HSBC is scaling down its private banking operations in the Middle East, two sources told Reuters, and HSBC said its top private banker in the region had been reassigned to London.
HSBC, Europe’s biggest lender, has decreased the number of relationship managers to around 10 from 50-60 at its peak 18 months ago, one banking source familiar with the matter said. As many as 200 private bankers were employed by the bank in 2008 in the region, a second banking source added.
HSBC confirmed, as one of the sources had said, that Mark Stadler, HSBC’s global market head for the Middle East and Africa private bank since January 2011, had relocated to London.
He will be replaced by Sobhi Tabbara, who was previously Business Area Head for MENA and Saudi Arabia, a spokesman for HSBC in Dubai said in an emailed statement.
“We are not closing our private banking business in the Middle East, and it is not for sale. We have made a number of management changes across the private banking that mean that Mark Stadler has returned to the UK,” the statement said.

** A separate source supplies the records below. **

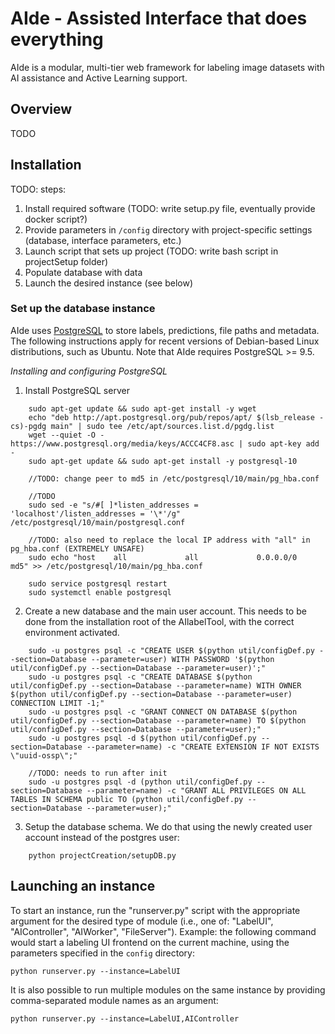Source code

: # AIde - Assisted Interface that does everything

AIde is a modular, multi-tier web framework for labeling image datasets with AI assistance and Active Learning support.


## Overview

TODO


## Installation

TODO: steps:
1. Install required software (TODO: write setup.py file, eventually provide docker script?)
2. Provide parameters in `/config` directory with project-specific settings (database, interface parameters, etc.)
3. Launch script that sets up project (TODO: write bash script in projectSetup folder)
4. Populate database with data
5. Launch the desired instance (see below)


### Set up the database instance

AIde uses [PostgreSQL](https://www.postgresql.org/) to store labels, predictions, file paths and metadata. The following instructions apply for recent versions of Debian-based Linux distributions, such as Ubuntu.
Note that AIde requires PostgreSQL >= 9.5.

*Installing and configuring PostgreSQL*
1. Install PostgreSQL server
```
    sudo apt-get update && sudo apt-get install -y wget
    echo "deb http://apt.postgresql.org/pub/repos/apt/ $(lsb_release -cs)-pgdg main" | sudo tee /etc/apt/sources.list.d/pgdg.list
    wget --quiet -O - https://www.postgresql.org/media/keys/ACCC4CF8.asc | sudo apt-key add -
    sudo apt-get update && sudo apt-get install -y postgresql-10

    //TODO: change peer to md5 in /etc/postgresql/10/main/pg_hba.conf

    //TODO
    sudo sed -e "s/#[ ]*listen_addresses = 'localhost'/listen_addresses = '\*'/g" /etc/postgresql/10/main/postgresql.conf

    //TODO: also need to replace the local IP address with "all" in pg_hba.conf (EXTREMELY UNSAFE)
    sudo echo "host    all             all             0.0.0.0/0               md5" >> /etc/postgresql/10/main/pg_hba.conf

    sudo service postgresql restart
    sudo systemctl enable postgresql
```

2. Create a new database and the main user account. This needs to be done from the installation root of the AIlabelTool,
   with the correct environment activated.
```
    sudo -u postgres psql -c "CREATE USER $(python util/configDef.py --section=Database --parameter=user) WITH PASSWORD '$(python util/configDef.py --section=Database --parameter=user)';"
    sudo -u postgres psql -c "CREATE DATABASE $(python util/configDef.py --section=Database --parameter=name) WITH OWNER $(python util/configDef.py --section=Database --parameter=user) CONNECTION LIMIT -1;"
    sudo -u postgres psql -c "GRANT CONNECT ON DATABASE $(python util/configDef.py --section=Database --parameter=name) TO $(python util/configDef.py --section=Database --parameter=user);"
    sudo -u postgres psql -d $(python util/configDef.py --section=Database --parameter=name) -c "CREATE EXTENSION IF NOT EXISTS \"uuid-ossp\";"

    //TODO: needs to run after init
    sudo -u postgres psql -d (python util/configDef.py --section=Database --parameter=name) -c "GRANT ALL PRIVILEGES ON ALL TABLES IN SCHEMA public TO (python util/configDef.py --section=Database --parameter=user);"
```

3. Setup the database schema. We do that using the newly created user account instead of the postgres user:
```
    python projectCreation/setupDB.py
```



## Launching an instance

To start an instance, run the "runserver.py" script with the appropriate argument for the desired type of module (i.e., one of: "LabelUI", "AIController", "AIWorker", "FileServer").
Example: the following command would start a labeling UI frontend on the current machine, using the parameters specified in the `config` directory:

`python runserver.py --instance=LabelUI`


It is also possible to run multiple modules on the same instance by providing comma-separated module names as an argument:

`python runserver.py --instance=LabelUI,AIController`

The UK-headquartered lender will scale down private banking operations in the Middle East to focus more on corporate and retail banking in the region and follows reviews of its Middle East business, the sources said.
“They have made a cautious decision to scale back private banking in the region and focus on the corporate and retail side. The cost base in the private banking is considerably higher and competition really intense,” the first banking source said.
“The Middle East is a key area for the bank, and there is more pressure to derive more profits from the region.”
HSBC, however, is not planning to fully close its private banking business in the region and may retain a small unit in Dubai, the source added.